The problem: What you return must be every line from the beginning of the data through the line holding "- **Enhanced Validation**: Validate", unchanged.

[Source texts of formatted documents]
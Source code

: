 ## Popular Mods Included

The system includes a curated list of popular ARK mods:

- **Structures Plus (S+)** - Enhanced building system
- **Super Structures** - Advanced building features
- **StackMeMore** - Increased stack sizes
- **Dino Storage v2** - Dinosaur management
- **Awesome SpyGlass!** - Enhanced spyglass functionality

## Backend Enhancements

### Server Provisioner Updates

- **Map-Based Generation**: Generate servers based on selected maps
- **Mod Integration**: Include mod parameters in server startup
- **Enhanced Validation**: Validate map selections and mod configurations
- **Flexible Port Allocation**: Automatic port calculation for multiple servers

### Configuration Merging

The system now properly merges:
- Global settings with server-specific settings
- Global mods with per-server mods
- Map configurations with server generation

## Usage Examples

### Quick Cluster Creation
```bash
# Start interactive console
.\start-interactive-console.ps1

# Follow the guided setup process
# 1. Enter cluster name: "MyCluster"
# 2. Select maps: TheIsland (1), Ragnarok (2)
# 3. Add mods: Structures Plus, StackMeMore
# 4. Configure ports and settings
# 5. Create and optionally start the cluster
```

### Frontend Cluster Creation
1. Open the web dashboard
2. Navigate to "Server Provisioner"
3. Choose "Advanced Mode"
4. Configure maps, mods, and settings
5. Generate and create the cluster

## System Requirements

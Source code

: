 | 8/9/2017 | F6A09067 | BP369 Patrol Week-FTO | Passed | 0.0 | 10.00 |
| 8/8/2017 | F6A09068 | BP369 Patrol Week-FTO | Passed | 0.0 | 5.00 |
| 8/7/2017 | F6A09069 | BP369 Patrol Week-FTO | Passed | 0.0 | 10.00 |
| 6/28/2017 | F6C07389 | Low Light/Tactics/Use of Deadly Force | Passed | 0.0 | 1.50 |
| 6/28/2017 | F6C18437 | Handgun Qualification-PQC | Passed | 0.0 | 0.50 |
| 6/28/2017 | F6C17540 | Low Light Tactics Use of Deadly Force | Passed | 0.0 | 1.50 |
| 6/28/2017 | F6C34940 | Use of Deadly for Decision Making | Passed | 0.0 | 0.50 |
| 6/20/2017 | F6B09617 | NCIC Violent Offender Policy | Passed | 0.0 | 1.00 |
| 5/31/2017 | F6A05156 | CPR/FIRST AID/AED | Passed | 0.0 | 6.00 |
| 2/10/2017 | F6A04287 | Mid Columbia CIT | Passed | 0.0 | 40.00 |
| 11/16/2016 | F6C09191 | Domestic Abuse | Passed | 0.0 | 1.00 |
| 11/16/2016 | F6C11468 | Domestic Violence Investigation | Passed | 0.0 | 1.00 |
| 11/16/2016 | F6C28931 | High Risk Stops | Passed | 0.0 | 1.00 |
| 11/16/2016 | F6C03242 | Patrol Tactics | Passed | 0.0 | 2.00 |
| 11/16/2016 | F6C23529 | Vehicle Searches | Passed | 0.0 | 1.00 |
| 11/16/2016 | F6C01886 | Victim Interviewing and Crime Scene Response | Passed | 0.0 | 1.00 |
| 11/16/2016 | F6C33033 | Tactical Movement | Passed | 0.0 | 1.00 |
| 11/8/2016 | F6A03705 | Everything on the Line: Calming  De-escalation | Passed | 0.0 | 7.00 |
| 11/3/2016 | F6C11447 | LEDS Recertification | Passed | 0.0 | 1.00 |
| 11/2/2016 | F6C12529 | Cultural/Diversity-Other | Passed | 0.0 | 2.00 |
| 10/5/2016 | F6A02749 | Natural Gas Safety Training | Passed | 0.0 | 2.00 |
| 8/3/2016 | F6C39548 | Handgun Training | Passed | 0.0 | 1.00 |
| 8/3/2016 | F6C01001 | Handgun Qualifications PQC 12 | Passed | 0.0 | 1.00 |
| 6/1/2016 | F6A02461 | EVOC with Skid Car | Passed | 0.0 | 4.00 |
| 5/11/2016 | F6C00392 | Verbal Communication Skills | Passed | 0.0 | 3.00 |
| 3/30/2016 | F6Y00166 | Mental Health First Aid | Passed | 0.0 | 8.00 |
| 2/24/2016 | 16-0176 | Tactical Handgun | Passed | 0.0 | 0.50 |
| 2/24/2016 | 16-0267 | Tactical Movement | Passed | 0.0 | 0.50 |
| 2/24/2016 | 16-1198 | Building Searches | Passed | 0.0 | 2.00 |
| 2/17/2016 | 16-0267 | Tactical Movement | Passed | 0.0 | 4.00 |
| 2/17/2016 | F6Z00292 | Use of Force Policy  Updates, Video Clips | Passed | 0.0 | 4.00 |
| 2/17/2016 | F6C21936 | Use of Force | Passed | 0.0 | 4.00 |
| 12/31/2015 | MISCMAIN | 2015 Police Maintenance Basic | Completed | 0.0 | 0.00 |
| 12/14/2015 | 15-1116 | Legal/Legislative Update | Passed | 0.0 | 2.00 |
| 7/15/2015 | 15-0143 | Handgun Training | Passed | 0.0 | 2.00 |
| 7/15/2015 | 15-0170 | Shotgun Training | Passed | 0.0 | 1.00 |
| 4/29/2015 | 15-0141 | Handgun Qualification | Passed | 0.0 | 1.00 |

Solution to this exercise:
Source code

: ## Popular Mods Included

The system includes a curated list of popular ARK mods:

- **Structures Plus (S+)** - Enhanced building system
- **Super Structures** - Advanced building features
- **StackMeMore** - Increased stack sizes
- **Dino Storage v2** - Dinosaur management
- **Awesome SpyGlass!** - Enhanced spyglass functionality

## Backend Enhancements

### Server Provisioner Updates

- **Map-Based Generation**: Generate servers based on selected maps
- **Mod Integration**: Include mod parameters in server startup
- **Enhanced Validation**: Validate map selections and mod configurations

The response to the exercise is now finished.